Je n’ai pas commencé à écrire dans une salle de rédaction, mais dans un petit hôtel de Madagascar, en envoyant des courriels de voyage, maladroits mais sincères. Mon entrée dans le journalisme s’est faite par l’image : le photojournalisme, avec ses légendes structurées et la rigueur du reportage classique. L’écriture est venue plus tard, tiraillé entre récit de terrain et journalisme traditionnel.
C’est après la publication du livre Regards croisés, de l’Arctique à l’Afghanistan que j’ai commencé à assumer une écriture plus libre, plus incarnée.
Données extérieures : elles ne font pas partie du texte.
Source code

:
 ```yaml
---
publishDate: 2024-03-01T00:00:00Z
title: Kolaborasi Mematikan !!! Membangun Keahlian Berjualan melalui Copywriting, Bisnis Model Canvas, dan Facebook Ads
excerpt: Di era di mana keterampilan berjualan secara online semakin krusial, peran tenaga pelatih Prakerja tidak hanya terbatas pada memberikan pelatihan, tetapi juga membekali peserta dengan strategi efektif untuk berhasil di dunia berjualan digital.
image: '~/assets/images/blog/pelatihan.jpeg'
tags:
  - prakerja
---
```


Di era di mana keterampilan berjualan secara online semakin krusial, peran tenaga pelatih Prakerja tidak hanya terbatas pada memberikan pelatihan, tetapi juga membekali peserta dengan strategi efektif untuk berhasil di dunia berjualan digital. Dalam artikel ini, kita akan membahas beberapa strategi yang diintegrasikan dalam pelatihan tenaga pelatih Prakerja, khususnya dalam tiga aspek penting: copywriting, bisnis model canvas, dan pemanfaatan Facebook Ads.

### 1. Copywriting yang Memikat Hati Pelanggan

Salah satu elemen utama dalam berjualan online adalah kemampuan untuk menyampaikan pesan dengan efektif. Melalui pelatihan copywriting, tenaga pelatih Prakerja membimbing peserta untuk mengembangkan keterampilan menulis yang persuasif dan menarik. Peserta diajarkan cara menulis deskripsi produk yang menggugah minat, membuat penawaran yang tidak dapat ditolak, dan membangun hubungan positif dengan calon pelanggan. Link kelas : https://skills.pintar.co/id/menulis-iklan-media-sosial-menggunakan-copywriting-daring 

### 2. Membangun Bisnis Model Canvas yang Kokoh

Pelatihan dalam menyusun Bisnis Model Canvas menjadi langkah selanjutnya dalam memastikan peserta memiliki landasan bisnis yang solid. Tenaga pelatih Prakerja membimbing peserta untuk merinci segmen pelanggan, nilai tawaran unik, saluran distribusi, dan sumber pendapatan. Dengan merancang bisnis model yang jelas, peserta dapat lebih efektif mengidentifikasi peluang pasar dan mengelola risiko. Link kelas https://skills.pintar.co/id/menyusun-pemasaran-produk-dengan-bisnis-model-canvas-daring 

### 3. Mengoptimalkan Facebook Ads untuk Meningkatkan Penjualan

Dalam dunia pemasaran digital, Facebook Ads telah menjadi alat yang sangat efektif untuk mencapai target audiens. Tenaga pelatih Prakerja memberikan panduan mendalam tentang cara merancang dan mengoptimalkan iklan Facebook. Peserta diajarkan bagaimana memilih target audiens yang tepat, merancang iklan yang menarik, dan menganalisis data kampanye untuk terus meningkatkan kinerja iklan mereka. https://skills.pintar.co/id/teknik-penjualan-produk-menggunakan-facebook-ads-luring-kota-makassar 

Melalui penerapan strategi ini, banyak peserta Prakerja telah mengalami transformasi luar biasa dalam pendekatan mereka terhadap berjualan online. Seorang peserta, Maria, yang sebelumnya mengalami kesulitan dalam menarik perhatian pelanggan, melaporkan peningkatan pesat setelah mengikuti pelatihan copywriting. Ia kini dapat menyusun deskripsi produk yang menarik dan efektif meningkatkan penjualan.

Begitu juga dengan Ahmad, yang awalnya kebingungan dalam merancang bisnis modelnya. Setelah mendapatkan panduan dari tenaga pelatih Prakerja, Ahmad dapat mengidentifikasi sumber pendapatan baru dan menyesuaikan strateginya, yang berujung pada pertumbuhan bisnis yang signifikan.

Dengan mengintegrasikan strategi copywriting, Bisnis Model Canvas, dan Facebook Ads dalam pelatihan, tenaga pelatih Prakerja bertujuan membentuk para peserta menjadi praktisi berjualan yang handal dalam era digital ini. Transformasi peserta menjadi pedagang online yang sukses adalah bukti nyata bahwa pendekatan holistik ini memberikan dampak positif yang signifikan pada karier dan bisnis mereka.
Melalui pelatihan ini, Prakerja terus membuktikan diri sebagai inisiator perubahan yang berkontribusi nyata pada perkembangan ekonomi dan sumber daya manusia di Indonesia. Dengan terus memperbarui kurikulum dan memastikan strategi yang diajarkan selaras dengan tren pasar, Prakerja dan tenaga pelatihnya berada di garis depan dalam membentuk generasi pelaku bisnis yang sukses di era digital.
Et ce sont mes récentes collaborations au magazine L’actualité qui m’ont permis de mesurer la force de cette écriture immersive dans un cadre journalistique. Mon style s’est précisé, entre subjectivité assumée et rigueur documentaire — car même lorsque je raconte au “je”, les faits, eux, restent vérifiés.
Dans cette démarche, chaque sujet devient une histoire à raconter, un récit vivant et dynamique. Plutôt que de relater froidement les événements, je les humanise, leur donne une dimension émotionnelle et sensorielle. Je suis à la fois témoin et narrateur, ce qui me permet de poser des questions profondes, mais aussi de relater des moments d’intimité, de doutes, d’émerveillements.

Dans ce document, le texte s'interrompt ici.